Millionaire Chancellor George Osborne swaggered around Davos on Friday as the British economy he has beaten up reeled on the ropes of a unprecedented triple-dip recession.
The latest blow showed the nation's growth slammed into reverse in the last quarter of 2012 - gross domestic product (GDP) contracted by a worse-than-expected 0.3 per cent in the last three months of 2012.
There were sharp falls in manufacturing in particular and the overall figure compared with a false-dawn 0.9 per cent growth in the previous quarter which had been boosted by one-off factors such as the Olympics.
The Office for National Statistics said economic output as a whole remained flat in 2012. Mr Osborne said he would not "run away" from the problems - signalling the economy would continue to be a bombsite.
Economists widely expect GDP to also contract in the first three months of this year, which means the country will be plunged into a triple-dip recession after its longest double-dip for 50 years.
The Chancellor and his cronies are under fire from all sides - the IMF, Bank of England governor Sir Mervyn King and even Deputy Prime Minister Nick Clegg have all indicated "too far, too fast - enough."
Shadow chancellor Ed Balls said: "It is grossly irresponsible and out of touch of George Osborne to once again try to shrug off bad news and refuse to heed the advice now coming to him from right, left and centre."
He said Mr Osborne and Mr Cameron were "asleep at the wheel."
Despite Mr Cameron's increasingly frantic rhetoric, fundamentals within the economy are very shaky - a big rise in employment is built on rocky foundations and inflation is set to rise by the summer.
Mr Osborne warned Cabinet colleagues this week - carrying out their kamikaze policies on a wafer-thin mandate - that more cuts will loom if the Tories get back into power in 2015. Britain's triple-A credit rating is already shaky.
A blizzard of reaction to the GDP figures began immediately.

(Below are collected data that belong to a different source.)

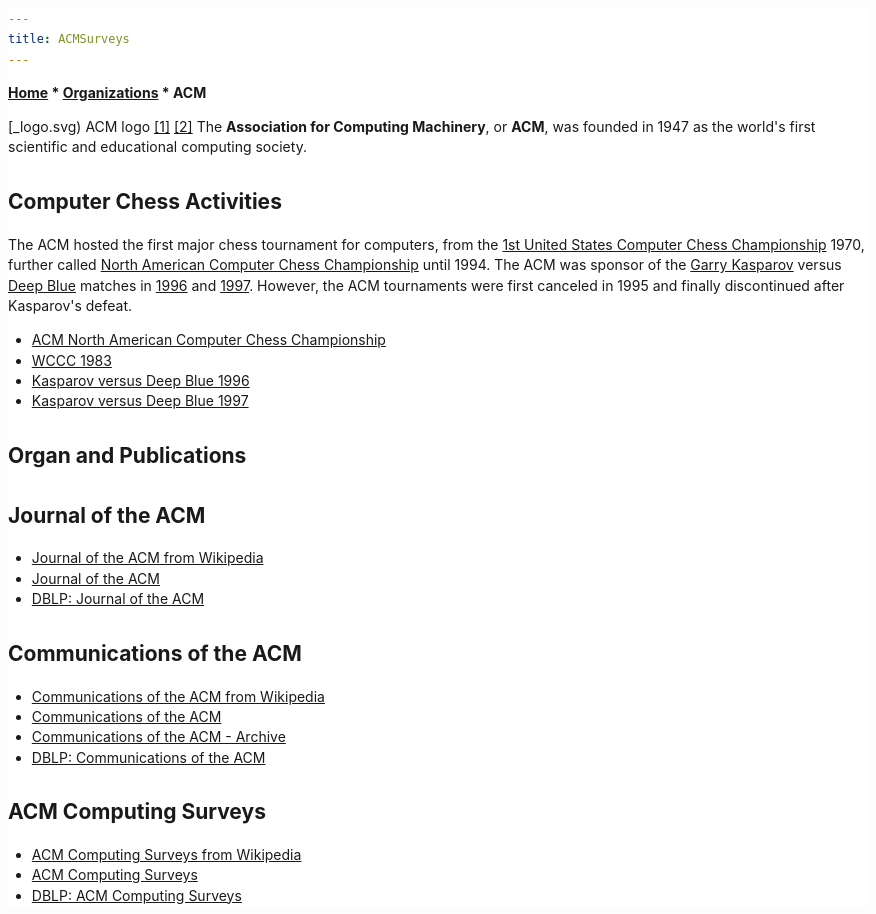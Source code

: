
 ```yaml
---
title: ACMSurveys
---
```

**[Home](Home "Home") * [Organizations](Organizations "Organizations") * ACM**

\[\_logo.svg) ACM logo <a id="cite-note-1" href="#cite-ref-1">[1]</a> <a id="cite-note-2" href="#cite-ref-2">[2]</a>
The **Association for Computing Machinery**, or **ACM**, was founded in 1947 as the world's first scientific and educational computing society.

## Computer Chess Activities

The ACM hosted the first major chess tournament for computers, from the [1st United States Computer Chess Championship](ACM_1970 "ACM 1970") 1970, further called [North American Computer Chess Championship](ACM_North_American_Computer_Chess_Championship "ACM North American Computer Chess Championship") until 1994. The ACM was sponsor of the [Garry Kasparov](https://en.wikipedia.org/wiki/Garry_Kasparov) versus [Deep Blue](Deep_Blue "Deep Blue") matches in [1996](Kasparov_versus_Deep_Blue_1996 "Kasparov versus Deep Blue 1996") and [1997](Kasparov_versus_Deep_Blue_1997 "Kasparov versus Deep Blue 1997"). However, the ACM tournaments were first canceled in 1995 and finally discontinued after Kasparov's defeat.

- [ACM North American Computer Chess Championship](ACM_North_American_Computer_Chess_Championship "ACM North American Computer Chess Championship")
- [WCCC 1983](WCCC_1983 "WCCC 1983")
- [Kasparov versus Deep Blue 1996](Kasparov_versus_Deep_Blue_1996 "Kasparov versus Deep Blue 1996")
- [Kasparov versus Deep Blue 1997](Kasparov_versus_Deep_Blue_1997 "Kasparov versus Deep Blue 1997")

## Organ and Publications

## Journal of the ACM

- [Journal of the ACM from Wikipedia](https://en.wikipedia.org/wiki/Journal_of_the_ACM)
- [Journal of the ACM](http://jacm.acm.org/)
- [DBLP: Journal of the ACM](http://www.informatik.uni-trier.de/~ley/db/journals/jacm/index.html)

## Communications of the ACM

- [Communications of the ACM from Wikipedia](https://en.wikipedia.org/wiki/Communications_of_the_ACM)
- [Communications of the ACM](http://cacm.acm.org/)
- [Communications of the ACM - Archive](http://cacm.acm.org/magazines)
- [DBLP: Communications of the ACM](http://www.informatik.uni-trier.de/~ley/db/journals/cacm/index.html)

## ACM Computing Surveys

- [ACM Computing Surveys from Wikipedia](https://en.wikipedia.org/wiki/ACM_Computing_Surveys)
- [ACM Computing Surveys](http://csur.acm.org/)
- [DBLP: ACM Computing Surveys](http://www.informatik.uni-trier.de/~ley/db/journals/csur/index.html)
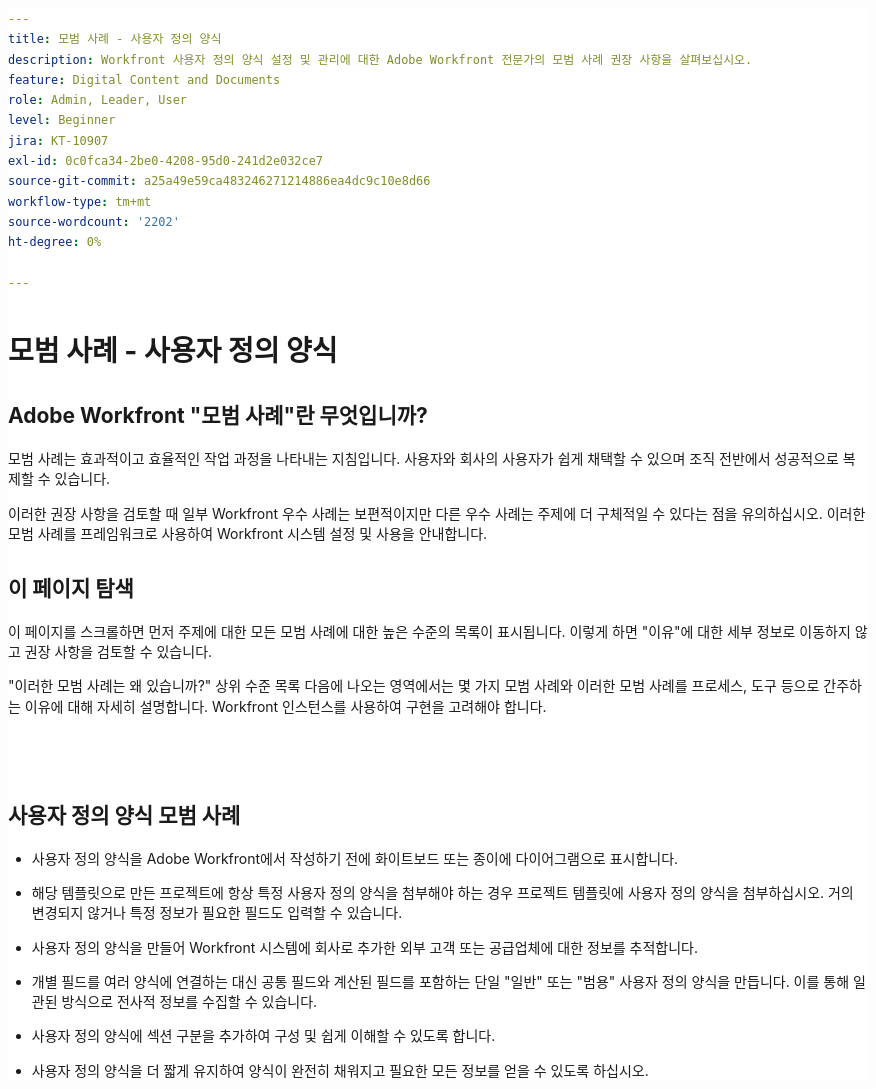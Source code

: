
 ```yaml
---
title: 모범 사례 - 사용자 정의 양식
description: Workfront 사용자 정의 양식 설정 및 관리에 대한 Adobe Workfront 전문가의 모범 사례 권장 사항을 살펴보십시오.
feature: Digital Content and Documents
role: Admin, Leader, User
level: Beginner
jira: KT-10907
exl-id: 0c0fca34-2be0-4208-95d0-241d2e032ce7
source-git-commit: a25a49e59ca483246271214886ea4dc9c10e8d66
workflow-type: tm+mt
source-wordcount: '2202'
ht-degree: 0%

---
```


# 모범 사례 - 사용자 정의 양식

## Adobe Workfront &quot;모범 사례&quot;란 무엇입니까?

모범 사례는 효과적이고 효율적인 작업 과정을 나타내는 지침입니다. 사용자와 회사의 사용자가 쉽게 채택할 수 있으며 조직 전반에서 성공적으로 복제할 수 있습니다.

이러한 권장 사항을 검토할 때 일부 Workfront 우수 사례는 보편적이지만 다른 우수 사례는 주제에 더 구체적일 수 있다는 점을 유의하십시오. 이러한 모범 사례를 프레임워크로 사용하여 Workfront 시스템 설정 및 사용을 안내합니다.

## 이 페이지 탐색

이 페이지를 스크롤하면 먼저 주제에 대한 모든 모범 사례에 대한 높은 수준의 목록이 표시됩니다. 이렇게 하면 &quot;이유&quot;에 대한 세부 정보로 이동하지 않고 권장 사항을 검토할 수 있습니다.

&quot;이러한 모범 사례는 왜 있습니까?&quot; 상위 수준 목록 다음에 나오는 영역에서는 몇 가지 모범 사례와 이러한 모범 사례를 프로세스, 도구 등으로 간주하는 이유에 대해 자세히 설명합니다. Workfront 인스턴스를 사용하여 구현을 고려해야 합니다.

</br>
</br>

## 사용자 정의 양식 모범 사례

* 사용자 정의 양식을 Adobe Workfront에서 작성하기 전에 화이트보드 또는 종이에 다이어그램으로 표시합니다.

* 해당 템플릿으로 만든 프로젝트에 항상 특정 사용자 정의 양식을 첨부해야 하는 경우 프로젝트 템플릿에 사용자 정의 양식을 첨부하십시오. 거의 변경되지 않거나 특정 정보가 필요한 필드도 입력할 수 있습니다.

* 사용자 정의 양식을 만들어 Workfront 시스템에 회사로 추가한 외부 고객 또는 공급업체에 대한 정보를 추적합니다.

* 개별 필드를 여러 양식에 연결하는 대신 공통 필드와 계산된 필드를 포함하는 단일 &quot;일반&quot; 또는 &quot;범용&quot; 사용자 정의 양식을 만듭니다. 이를 통해 일관된 방식으로 전사적 정보를 수집할 수 있습니다.

* 사용자 정의 양식에 섹션 구분을 추가하여 구성 및 쉽게 이해할 수 있도록 합니다.

* 사용자 정의 양식을 더 짧게 유지하여 양식이 완전히 채워지고 필요한 모든 정보를 얻을 수 있도록 하십시오.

Unite general secretary Len McCluskey called again for the government to change course.
"This is now an urgent question of acting in the national interest. This government has been exposed as failures and fraudsters and is firmly responsible for the continued ruination of our economy."

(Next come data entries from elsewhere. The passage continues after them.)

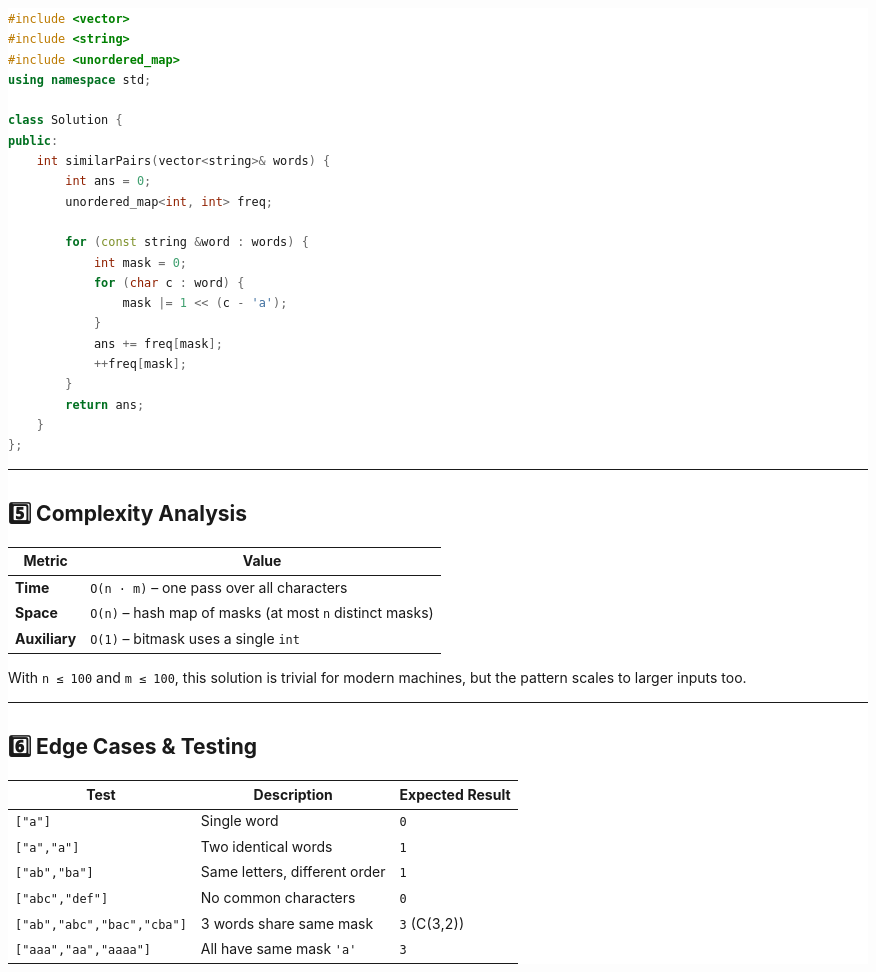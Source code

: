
 ```cpp
#include <vector>
#include <string>
#include <unordered_map>
using namespace std;

class Solution {
public:
    int similarPairs(vector<string>& words) {
        int ans = 0;
        unordered_map<int, int> freq;

        for (const string &word : words) {
            int mask = 0;
            for (char c : word) {
                mask |= 1 << (c - 'a');
            }
            ans += freq[mask];
            ++freq[mask];
        }
        return ans;
    }
};
```

---

## 5️⃣ Complexity Analysis

| Metric | Value |
|--------|-------|
| **Time** | `O(n · m)` – one pass over all characters |
| **Space** | `O(n)` – hash map of masks (at most `n` distinct masks) |
| **Auxiliary** | `O(1)` – bitmask uses a single `int` |

With `n ≤ 100` and `m ≤ 100`, this solution is trivial for modern machines, but the pattern scales to larger inputs too.

---

## 6️⃣ Edge Cases & Testing

| Test | Description | Expected Result |
|------|-------------|-----------------|
| `["a"]` | Single word | `0` |
| `["a","a"]` | Two identical words | `1` |
| `["ab","ba"]` | Same letters, different order | `1` |
| `["abc","def"]` | No common characters | `0` |
| `["ab","abc","bac","cba"]` | 3 words share same mask | `3` (C(3,2)) |
| `["aaa","aa","aaaa"]` | All have same mask `'a'` | `3` |
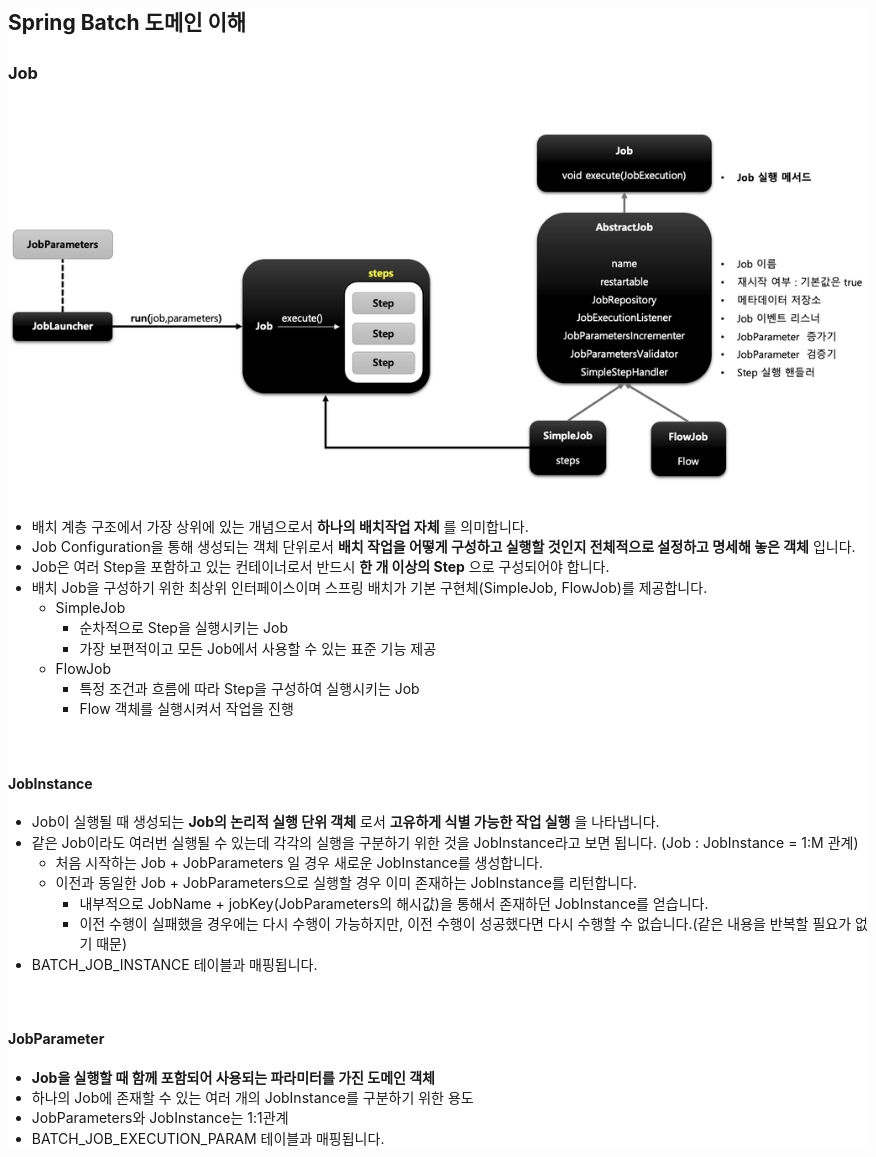 ## Spring Batch 도메인 이해

### Job
![그림5](./5.png)

+ 배치 계층 구조에서 가장 상위에 있는 개념으로서 __하나의 배치작업 자체__ 를 의미합니다.
+ Job Configuration을 통해 생성되는 객체 단위로서 __배치 작업을 어떻게 구성하고 실행할 것인지 전체적으로 설정하고 명세해 놓은 객체__ 입니다.
+ Job은 여러 Step을 포함하고 있는 컨테이너로서 반드시 __한 개 이상의 Step__ 으로 구성되어야 합니다.
+ 배치 Job을 구성하기 위한 최상위 인터페이스이며 스프링 배치가 기본 구현체(SimpleJob, FlowJob)를 제공합니다.
    - SimpleJob
        - 순차적으로 Step을 실행시키는 Job
        - 가장 보편적이고 모든 Job에서 사용할 수 있는 표준 기능 제공
    - FlowJob
        - 특정 조건과 흐름에 따라 Step을 구성하여 실행시키는 Job
        - Flow 객체를 실행시켜서 작업을 진행

<br>

#### JobInstance
+ Job이 실행될 때 생성되는 __Job의 논리적 실행 단위 객체__ 로서 __고유하게 식별 가능한 작업 실행__ 을 나타냅니다.
+ 같은 Job이라도 여러번 실행될 수 있는데 각각의 실행을 구분하기 위한 것을 JobInstance라고 보면 됩니다. (Job : JobInstance = 1:M 관계)
    - 처음 시작하는 Job + JobParameters 일 경우 새로운 JobInstance를 생성합니다.
    - 이전과 동일한 Job + JobParameters으로 실행할 경우 이미 존재하는 JobInstance를 리턴합니다.
        - 내부적으로 JobName + jobKey(JobParameters의 해시값)을 통해서 존재하던 JobInstance를 얻습니다.
        - 이전 수행이 실패했을 경우에는 다시 수행이 가능하지만, 이전 수행이 성공했다면 다시 수행할 수 없습니다.(같은 내용을 반복할 필요가 없기 때문)
+ BATCH_JOB_INSTANCE 테이블과 매핑됩니다.

<br>


#### JobParameter
+ __Job을 실행할 때 함께 포함되어 사용되는 파라미터를 가진 도메인 객체__
+ 하나의 Job에 존재할 수 있는 여러 개의 JobInstance를 구분하기 위한 용도
+ JobParameters와 JobInstance는 1:1관계
+ BATCH_JOB_EXECUTION_PARAM 테이블과 매핑됩니다.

PCS general secretary Mark Serwotka said: "With a triple-dip recession looming it would be incredible if this government arrogantly ploughed ahead with cuts that even the IMF now says aren't working.

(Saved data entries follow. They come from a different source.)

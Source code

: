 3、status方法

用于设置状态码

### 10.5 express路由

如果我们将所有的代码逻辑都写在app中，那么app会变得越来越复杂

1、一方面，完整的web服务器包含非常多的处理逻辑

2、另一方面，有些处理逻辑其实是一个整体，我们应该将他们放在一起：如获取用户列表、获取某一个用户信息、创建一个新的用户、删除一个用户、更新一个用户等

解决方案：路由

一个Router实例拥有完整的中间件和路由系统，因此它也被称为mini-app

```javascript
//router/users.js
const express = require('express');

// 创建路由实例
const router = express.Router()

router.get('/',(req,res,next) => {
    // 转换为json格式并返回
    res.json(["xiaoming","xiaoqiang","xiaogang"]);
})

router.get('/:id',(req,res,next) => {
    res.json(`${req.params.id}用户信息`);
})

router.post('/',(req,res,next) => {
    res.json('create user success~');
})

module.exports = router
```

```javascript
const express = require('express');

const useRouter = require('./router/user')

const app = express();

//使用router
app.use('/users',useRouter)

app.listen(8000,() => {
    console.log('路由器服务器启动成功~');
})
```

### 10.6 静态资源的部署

"People are suffering and the poorest in our society are being scapegoated and punished for the failings of out-of-touch government ministers."
Unison's general secretary Dave Prentis said: "The bad news just keeps on coming. The private sector-led recovery, the government crossed its fingers and hoped for, is not happening."
And Ucatt general secretary Steve Murphy warned: "In recent months we have seen a series of long-standing regional construction firms being forced into administration."